CALL algo.pageRank()| Column | Type | Description |
|---|---|---|
| nodeId | integer | Internal node ID |
| name | string | Node label or name property |
| score | float | PageRank score (sums to 1.0) |
-- PageRank on a social network
CREATE (a:Person {name: 'Alice'})-[:FOLLOWS]->(b:Person {name: 'Bob'})
CREATE (b)-[:FOLLOWS]->(c:Person {name: 'Carol'})
CREATE (c)-[:FOLLOWS]->(a)
CALL algo.pageRank()| nodeId | name | score |
|--------|-------|----------|
| 1 | Alice | 0.333333 |
| 2 | Bob | 0.333333 |
| 3 | Carol | 0.333333 |
Confidence-Weighted PageRank#
PageRank weighted by edge confidence values. Higher-confidence edges contribute more to rank propagation.
CALL algo.confidencePageRank()Betweenness Centrality#
Measures how often a node lies on shortest paths between other nodes. Identifies bridges and brokers in the graph.
CALL algo.betweenness()| Column | Type | Description |
|---|---|---|
| nodeId | integer | Internal node ID |
| name | string | Node label or name property |
| betweenness | float | Betweenness centrality score |
CREATE (a:Person {name: 'Alice'})-[:KNOWS]->(b:Person {name: 'Bob'})
CREATE (b)-[:KNOWS]->(c:Person {name: 'Carol'})
CREATE (b)-[:KNOWS]->(d:Person {name: 'Dave'})

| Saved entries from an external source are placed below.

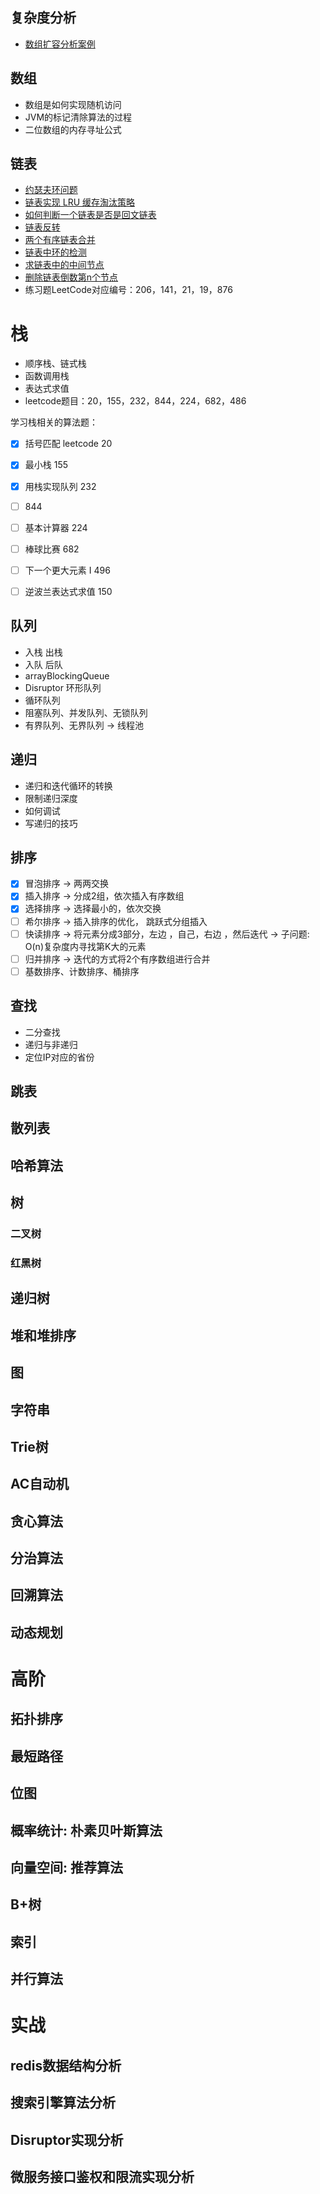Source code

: ## 复杂度分析
- [数组扩容分析案例](src/main/java/geektime/ComplexityAnalysis.java)
## 数组
- 数组是如何实现随机访问
- JVM的标记清除算法的过程
- 二位数组的内存寻址公式
## 链表
- [约瑟夫环问题](/md/【链表】约瑟夫环.md)
- [链表实现 LRU 缓存淘汰策略](/md/【链表】LRU缓存的实现.md) 
- [如何判断一个链表是否是回文链表](/md/【链表】回文链表.md) 
- [链表反转](/md/【链表】链表反转.md) 
- [两个有序链表合并](/md/【链表】合并2个有序链表.md)
- [链表中环的检测](/md/【链表】链表中环的检测.md)
- [求链表中的中间节点](/md/【链表】求链表中的中间节点.md)
- [删除链表倒数第n个节点](/md/【链表】删除链表倒数第n个节点.md)
- 练习题LeetCode对应编号：206，141，21，19，876
# 栈
- 顺序栈、链式栈
- 函数调用栈
- 表达式求值
- leetcode题目：20，155，232，844，224，682，486

学习栈相关的算法题： 
- [x] 括号匹配 leetcode 20
- [x]  最小栈 155
- [x]  用栈实现队列 232
- [ ] 844
- [ ] 基本计算器 224 
- [ ] 棒球比赛 682
- [ ] 下一个更大元素 I 496
- [ ] 逆波兰表达式求值 150



## 队列
- 入栈 出栈
- 入队 后队
- arrayBlockingQueue
- Disruptor 环形队列
- 循环队列
- 阻塞队列、并发队列、无锁队列
- 有界队列、无界队列 -> 线程池

## 递归
- 递归和迭代循环的转换
- 限制递归深度
- 如何调试
- 写递归的技巧

## 排序
- [x] 冒泡排序 -> 两两交换
- [x] 插入排序 -> 分成2组，依次插入有序数组
- [x] 选择排序 -> 选择最小的，依次交换
- [ ] 希尔排序 ->  插入排序的优化， 跳跃式分组插入
- [ ] 快读排序 -> 将元素分成3部分，左边 ，自己，右边 ，然后迭代 -> 子问题: O(n)复杂度内寻找第K大的元素
- [ ] 归并排序 -> 迭代的方式将2个有序数组进行合并
- [ ] 基数排序、计数排序、桶排序

## 查找
- 二分查找
- 递归与非递归
- 定位IP对应的省份

## 跳表

## 散列表

## 哈希算法

## 树
### 二叉树
### 红黑树
## 递归树
## 堆和堆排序

## 图

## 字符串

## Trie树

## AC自动机

## 贪心算法


## 分治算法

## 回溯算法

## 动态规划

# 高阶

## 拓扑排序

## 最短路径

## 位图

## 概率统计: 朴素贝叶斯算法

## 向量空间: 推荐算法

## B+树

## 索引

## 并行算法

# 实战

## redis数据结构分析
## 搜索引擎算法分析
## Disruptor实现分析
## 微服务接口鉴权和限流实现分析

CALL algo.betweenness()| nodeId | name | betweenness |
|--------|------|-------------|
| 2 | Bob | 4.000000 |
| 1 | Alice| 0.000000 |
| 3 | Carol| 0.000000 |
| 4 | Dave | 0.000000 |
Closeness Centrality#
Inverse of the average shortest path distance from a node to all reachable nodes. Higher values indicate more central position.
CALL algo.closeness()| Column | Type | Description |
|---|---|---|
| nodeId | integer | Internal node ID |
| name | string | Node label or name property |
| closeness | float | Closeness centrality score |
Degree Centrality#
Count of relationships per node, optionally filtered by direction.
CALL algo.degreeCentrality()Community Detection#
Louvain#
Hierarchical community detection via modularity optimization. 29.6x GPU speedup on large graphs.
CALL algo.louvain()| Column | Type | Description |
|---|---|---|
| nodeId | integer | Internal node ID |
| name | string | Node label or name property |
| community | integer | Community assignment ID |
-- Detect communities in a social network
CREATE (a:Person {name: 'Alice'})-[:KNOWS]->(b:Person {name: 'Bob'})
CREATE (a)-[:KNOWS]->(c:Person {name: 'Carol'})
CREATE (d:Person {name: 'Dave'})-[:KNOWS]->(e:Person {name: 'Eve'})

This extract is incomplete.